So the Passenger side DRL light wont come on ?
As you can see, if one works the switch is OK, power is probably OK, so the major suspect is the DRL control unit.
Check the ground just to be sure.


----------



## 1fulltank (Apr 16, 2009)

*daytime light*

Thanks so much for the info I now have something to go on
Much appreciated


----------



## 1fulltank (Apr 16, 2009)

*Daytime lights wont come on*

I had a chance to go through the wiring today it looks like someone had a 
problem and decided to create their own wiring , they bypassed the Daytime light relay so this is going to get messy.
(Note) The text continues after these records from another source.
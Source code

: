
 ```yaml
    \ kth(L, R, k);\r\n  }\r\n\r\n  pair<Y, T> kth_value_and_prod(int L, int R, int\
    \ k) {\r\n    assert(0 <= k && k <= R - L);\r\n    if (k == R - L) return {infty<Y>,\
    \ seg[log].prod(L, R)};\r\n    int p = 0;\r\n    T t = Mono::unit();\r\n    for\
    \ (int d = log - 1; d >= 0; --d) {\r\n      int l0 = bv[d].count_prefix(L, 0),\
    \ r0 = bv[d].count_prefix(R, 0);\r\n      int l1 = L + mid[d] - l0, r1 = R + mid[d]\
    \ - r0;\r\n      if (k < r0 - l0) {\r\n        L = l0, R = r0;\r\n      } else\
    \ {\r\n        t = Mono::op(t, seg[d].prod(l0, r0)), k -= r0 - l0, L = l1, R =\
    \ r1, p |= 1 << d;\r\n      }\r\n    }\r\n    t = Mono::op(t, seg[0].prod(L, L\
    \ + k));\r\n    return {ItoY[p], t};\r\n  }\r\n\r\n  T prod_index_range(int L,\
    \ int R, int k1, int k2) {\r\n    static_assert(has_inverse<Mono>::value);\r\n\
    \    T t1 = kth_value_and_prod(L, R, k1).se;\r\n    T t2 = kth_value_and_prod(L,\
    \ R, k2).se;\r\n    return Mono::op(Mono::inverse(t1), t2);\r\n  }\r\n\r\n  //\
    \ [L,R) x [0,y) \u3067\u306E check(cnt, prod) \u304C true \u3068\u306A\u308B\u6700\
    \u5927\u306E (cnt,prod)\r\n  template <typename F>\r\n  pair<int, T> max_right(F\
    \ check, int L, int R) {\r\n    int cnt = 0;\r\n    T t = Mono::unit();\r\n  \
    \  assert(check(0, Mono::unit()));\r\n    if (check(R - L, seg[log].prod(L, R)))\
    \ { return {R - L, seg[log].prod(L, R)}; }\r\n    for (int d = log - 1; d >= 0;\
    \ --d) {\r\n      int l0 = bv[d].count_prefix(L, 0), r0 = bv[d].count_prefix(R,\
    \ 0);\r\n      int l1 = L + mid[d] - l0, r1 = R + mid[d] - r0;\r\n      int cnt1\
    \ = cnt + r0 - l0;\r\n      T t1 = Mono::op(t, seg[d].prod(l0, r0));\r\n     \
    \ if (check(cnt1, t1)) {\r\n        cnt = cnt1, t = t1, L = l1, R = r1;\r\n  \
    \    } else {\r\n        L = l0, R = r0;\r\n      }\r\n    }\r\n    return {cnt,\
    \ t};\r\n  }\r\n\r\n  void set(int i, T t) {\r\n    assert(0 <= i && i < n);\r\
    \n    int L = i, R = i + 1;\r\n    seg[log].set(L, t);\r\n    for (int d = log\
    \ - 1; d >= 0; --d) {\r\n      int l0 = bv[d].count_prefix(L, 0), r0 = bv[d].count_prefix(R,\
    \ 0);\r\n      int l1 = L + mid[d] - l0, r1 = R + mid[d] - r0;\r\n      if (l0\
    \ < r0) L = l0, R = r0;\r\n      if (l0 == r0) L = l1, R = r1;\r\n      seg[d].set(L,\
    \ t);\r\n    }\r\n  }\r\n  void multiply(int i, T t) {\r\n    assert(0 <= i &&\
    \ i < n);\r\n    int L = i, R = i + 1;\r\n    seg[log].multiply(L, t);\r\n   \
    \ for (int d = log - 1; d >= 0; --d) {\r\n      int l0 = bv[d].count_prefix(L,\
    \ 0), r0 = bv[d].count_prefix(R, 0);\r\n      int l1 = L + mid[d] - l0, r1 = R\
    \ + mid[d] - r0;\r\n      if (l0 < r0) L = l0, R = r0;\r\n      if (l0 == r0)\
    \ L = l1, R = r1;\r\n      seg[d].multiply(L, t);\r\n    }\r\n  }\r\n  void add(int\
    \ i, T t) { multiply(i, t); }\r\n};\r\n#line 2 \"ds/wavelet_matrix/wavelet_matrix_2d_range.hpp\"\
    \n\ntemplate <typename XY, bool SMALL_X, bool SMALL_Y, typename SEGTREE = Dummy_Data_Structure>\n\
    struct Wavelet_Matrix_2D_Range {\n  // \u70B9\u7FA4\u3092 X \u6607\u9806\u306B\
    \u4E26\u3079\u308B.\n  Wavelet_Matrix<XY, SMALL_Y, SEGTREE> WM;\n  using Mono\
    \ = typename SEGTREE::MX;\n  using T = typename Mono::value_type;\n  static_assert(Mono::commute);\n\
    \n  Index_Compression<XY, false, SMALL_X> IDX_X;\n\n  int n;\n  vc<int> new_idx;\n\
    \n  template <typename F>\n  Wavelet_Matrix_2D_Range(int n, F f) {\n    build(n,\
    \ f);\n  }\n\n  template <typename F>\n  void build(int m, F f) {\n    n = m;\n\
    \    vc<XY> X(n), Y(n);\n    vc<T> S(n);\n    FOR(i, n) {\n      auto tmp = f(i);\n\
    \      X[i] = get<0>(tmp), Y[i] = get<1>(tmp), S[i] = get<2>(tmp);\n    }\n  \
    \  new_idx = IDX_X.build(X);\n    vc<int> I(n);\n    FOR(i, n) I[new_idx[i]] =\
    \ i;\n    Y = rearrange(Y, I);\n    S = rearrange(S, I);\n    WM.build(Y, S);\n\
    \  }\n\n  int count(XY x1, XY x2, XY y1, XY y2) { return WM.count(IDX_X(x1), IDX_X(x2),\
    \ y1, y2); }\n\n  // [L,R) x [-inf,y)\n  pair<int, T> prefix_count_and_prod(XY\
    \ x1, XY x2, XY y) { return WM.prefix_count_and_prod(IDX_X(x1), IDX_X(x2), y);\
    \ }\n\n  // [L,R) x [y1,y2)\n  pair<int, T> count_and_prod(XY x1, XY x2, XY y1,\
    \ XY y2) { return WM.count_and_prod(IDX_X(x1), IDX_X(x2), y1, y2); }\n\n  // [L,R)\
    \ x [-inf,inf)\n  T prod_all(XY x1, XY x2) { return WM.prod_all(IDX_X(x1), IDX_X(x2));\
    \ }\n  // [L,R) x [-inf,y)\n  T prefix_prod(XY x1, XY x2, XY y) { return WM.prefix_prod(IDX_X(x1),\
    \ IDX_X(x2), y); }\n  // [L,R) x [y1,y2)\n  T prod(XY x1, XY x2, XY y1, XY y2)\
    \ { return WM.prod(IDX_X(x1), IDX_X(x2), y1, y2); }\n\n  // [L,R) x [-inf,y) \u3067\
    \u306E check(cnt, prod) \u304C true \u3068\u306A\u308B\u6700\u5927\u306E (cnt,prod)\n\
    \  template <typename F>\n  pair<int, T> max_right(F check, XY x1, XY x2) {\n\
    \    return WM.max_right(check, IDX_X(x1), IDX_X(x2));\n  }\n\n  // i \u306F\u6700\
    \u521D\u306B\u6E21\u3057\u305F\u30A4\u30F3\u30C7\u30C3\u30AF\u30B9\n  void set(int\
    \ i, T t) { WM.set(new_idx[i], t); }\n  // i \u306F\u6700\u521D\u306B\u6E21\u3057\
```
The schematic you posted is not the right one, the car is a 95 and I ran into this before with the brakes, some parts are actually, 1994. My daytime light control unit has only 7 connections
so is their a 1994 schematic out there, it will help.
Thanks again.


----------



## IanH (Feb 11, 2003)

This is from the 94 FSM I have.


----------



## IanH (Feb 11, 2003)

As you can see this still has pins 1 through 11 and a DRL relay
The other later unit has pins 1 through 12, and no relay


----------



## 1fulltank (Apr 16, 2009)

Thanks again, mine has a relay and that was what I have been looking at,
I have not found the daytime light control unit any Idea where its
located ?


----------